The state that does shortcut it is BDK's reverse SPK -> (keychain, index) map, which only contains entries for already-revealed indices. rgb-lib's wallet has this populated as part of normal operation; an external caller starting from a fresh duplicated wallet has to either rebuild it (= reveal/derive up to N) or brute-force on every signing.

Plus, to derive at all the caller needs the descriptors and the witness version, wallet-internal conventions they'd have to read out of SinglesigKeys and apply correctly.

And there's the README:

This library is intended to exclusively handle all UTXOs for the wallet. Using the same mnemonic phrase on any other device, including with this same library, can lead to serious issues and ultimately to RGB asset loss.

I realise the strict reading of that is about operating on UTXOs from a second wallet, not read-only key derivation, so signing without broadcasting is technically safe. But it's still using the mnemonic somewhere other than rgb-lib, and I'd really rather not push callers toward that pattern, even for "harmless" signing operations, it's the kind of thing that drifts over time.

[zoedberg]

What if we add the keychain and derivation index information to the unspent list?

[berserker-systems]

@zoedberg
Adding keychain and derivation index to the unspent list would solve the reverse lookup problem, so I agree that it would make external signing more practical.

To better understand the preferred API boundary: what is the main reason you would not want rgb-lib itself to provide a controlled signing/proof method for wallet-owned UTXOs? Is the concern mostly about keeping rgb-lib’s API surface and maintenance burden minimal, avoiding responsibility for generic Bitcoin signing operations, or something else?

From my perspective, proving ownership of an RGB asset feels like something that naturally belongs in an RGB library, especially if rgb-lib already owns the wallet state and key-derivation context needed to do it safely and consistently. I may be biased here since this is my use case, but that is why I initially expected this functionality to fit within rgb-lib.

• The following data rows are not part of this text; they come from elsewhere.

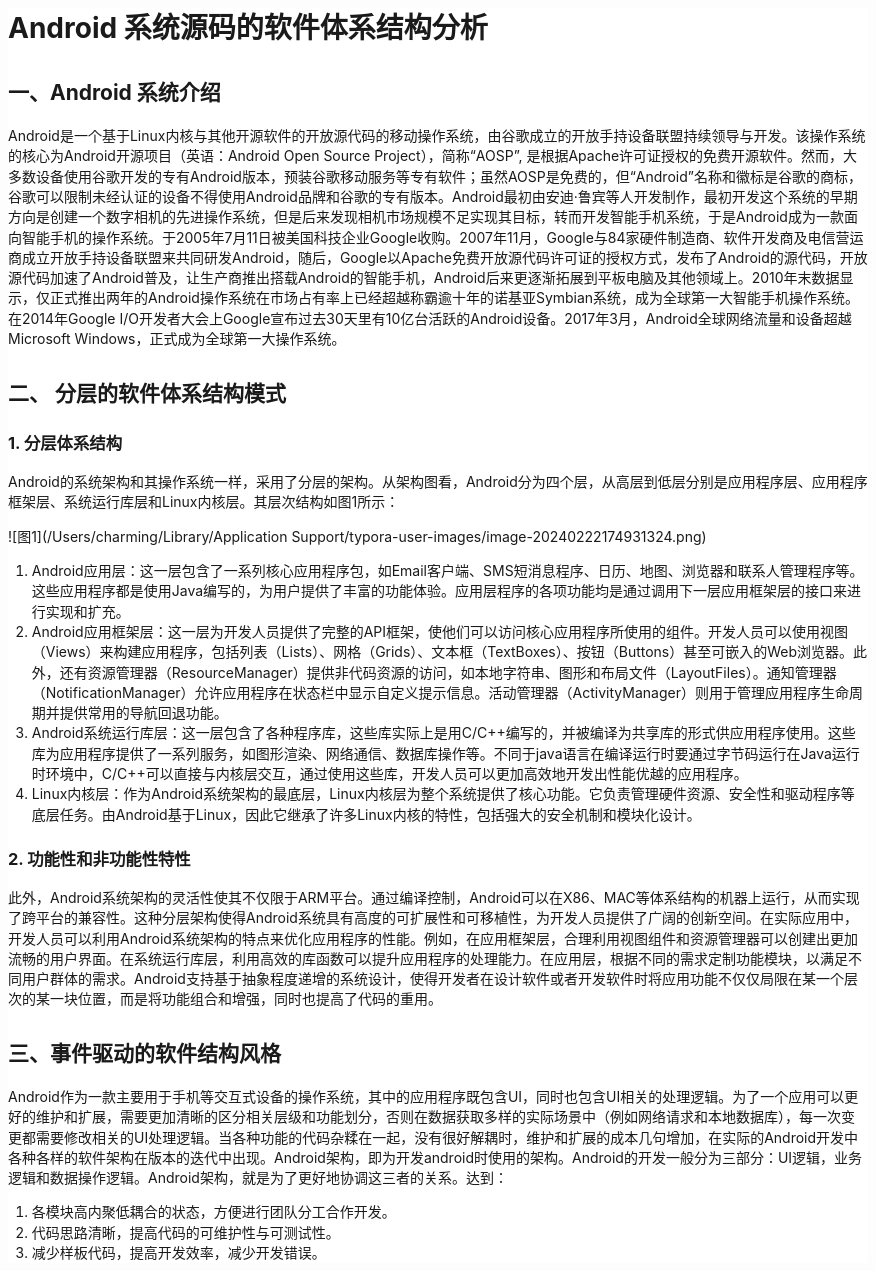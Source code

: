 # Android 系统源码的软件体系结构分析

## 一、Android 系统介绍

​	Android是一个基于Linux内核与其他开源软件的开放源代码的移动操作系统，由谷歌成立的开放手持设备联盟持续领导与开发。该操作系统的核心为Android开源项目（英语：Android Open Source Project），简称“AOSP”, 是根据Apache许可证授权的免费开源软件。然而，大多数设备使用谷歌开发的专有Android版本，预装谷歌移动服务等专有软件；虽然AOSP是免费的，但“Android”名称和徽标是谷歌的商标，谷歌可以限制未经认证的设备不得使用Android品牌和谷歌的专有版本。Android最初由安迪·鲁宾等人开发制作，最初开发这个系统的早期方向是创建一个数字相机的先进操作系统，但是后来发现相机市场规模不足实现其目标，转而开发智能手机系统，于是Android成为一款面向智能手机的操作系统。于2005年7月11日被美国科技企业Google收购。2007年11月，Google与84家硬件制造商、软件开发商及电信营运商成立开放手持设备联盟来共同研发Android，随后，Google以Apache免费开放源代码许可证的授权方式，发布了Android的源代码，开放源代码加速了Android普及，让生产商推出搭载Android的智能手机，Android后来更逐渐拓展到平板电脑及其他领域上。2010年末数据显示，仅正式推出两年的Android操作系统在市场占有率上已经超越称霸逾十年的诺基亚Symbian系统，成为全球第一大智能手机操作系统。在2014年Google I/O开发者大会上Google宣布过去30天里有10亿台活跃的Android设备。2017年3月，Android全球网络流量和设备超越Microsoft Windows，正式成为全球第一大操作系统。

## 二、 分层的软件体系结构模式

### 1. 分层体系结构

​	Android的系统架构和其操作系统一样，采用了分层的架构。从架构图看，Android分为四个层，从高层到低层分别是应用程序层、应用程序框架层、系统运行库层和Linux内核层。其层次结构如图1所示：

![图1](/Users/charming/Library/Application Support/typora-user-images/image-20240222174931324.png)

1. Android应用层：这一层包含了一系列核心应用程序包，如Email客户端、SMS短消息程序、日历、地图、浏览器和联系人管理程序等。这些应用程序都是使用Java编写的，为用户提供了丰富的功能体验。应用层程序的各项功能均是通过调用下一层应用框架层的接口来进行实现和扩充。
2. Android应用框架层：这一层为开发人员提供了完整的API框架，使他们可以访问核心应用程序所使用的组件。开发人员可以使用视图（Views）来构建应用程序，包括列表（Lists）、网格（Grids）、文本框（TextBoxes）、按钮（Buttons）甚至可嵌入的Web浏览器。此外，还有资源管理器（ResourceManager）提供非代码资源的访问，如本地字符串、图形和布局文件（LayoutFiles）。通知管理器（NotificationManager）允许应用程序在状态栏中显示自定义提示信息。活动管理器（ActivityManager）则用于管理应用程序生命周期并提供常用的导航回退功能。
3. Android系统运行库层：这一层包含了各种程序库，这些库实际上是用C/C++编写的，并被编译为共享库的形式供应用程序使用。这些库为应用程序提供了一系列服务，如图形渲染、网络通信、数据库操作等。不同于java语言在编译运行时要通过字节码运行在Java运行时环境中，C/C++可以直接与内核层交互，通过使用这些库，开发人员可以更加高效地开发出性能优越的应用程序。
4. Linux内核层：作为Android系统架构的最底层，Linux内核层为整个系统提供了核心功能。它负责管理硬件资源、安全性和驱动程序等底层任务。由Android基于Linux，因此它继承了许多Linux内核的特性，包括强大的安全机制和模块化设计。

### 2. 功能性和非功能性特性

​	此外，Android系统架构的灵活性使其不仅限于ARM平台。通过编译控制，Android可以在X86、MAC等体系结构的机器上运行，从而实现了跨平台的兼容性。这种分层架构使得Android系统具有高度的可扩展性和可移植性，为开发人员提供了广阔的创新空间。在实际应用中，开发人员可以利用Android系统架构的特点来优化应用程序的性能。例如，在应用框架层，合理利用视图组件和资源管理器可以创建出更加流畅的用户界面。在系统运行库层，利用高效的库函数可以提升应用程序的处理能力。在应用层，根据不同的需求定制功能模块，以满足不同用户群体的需求。Android支持基于抽象程度递增的系统设计，使得开发者在设计软件或者开发软件时将应用功能不仅仅局限在某一个层次的某一块位置，而是将功能组合和增强，同时也提高了代码的重用。

## 三、事件驱动的软件结构风格

​	Android作为一款主要用于手机等交互式设备的操作系统，其中的应用程序既包含UI，同时也包含UI相关的处理逻辑。为了一个应用可以更好的维护和扩展，需要更加清晰的区分相关层级和功能划分，否则在数据获取多样的实际场景中（例如网络请求和本地数据库），每一次变更都需要修改相关的UI处理逻辑。当各种功能的代码杂糅在一起，没有很好解耦时，维护和扩展的成本几句增加，在实际的Android开发中各种各样的软件架构在版本的迭代中出现。Android架构，即为开发android时使用的架构。Android的开发一般分为三部分：UI逻辑，业务逻辑和数据操作逻辑。Android架构，就是为了更好地协调这三者的关系。达到：

1. 各模块高内聚低耦合的状态，方便进行团队分工合作开发。
2. 代码思路清晰，提高代码的可维护性与可测试性。
3. 减少样板代码，提高开发效率，减少开发错误。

That said, I am open to changing the API/interface if there is a better shape for this functionality or if a more general signing/proof abstraction would fit the library better.

[nicbus]

The main concern is keeping the rgb-lib's public APIs clear and maintainable.

Adding a new API to provide functionality for a specific use case is outside the scope of the project, which aims to provide an abstraction over RGB primitives that is as simple as possible while retaining the needed flexibility. Adding info to an existing API which enables more use cases fits with the goals and doesn't impact maintenance much.

As for proving ownership of UTXOs (not RGB assets specifically), it doesn't look like something that adds value to rgb-lib, as for all current intents and purposes, ownership is already proven when spending and there are no cases where proving control over a UTXO seems useful on its own.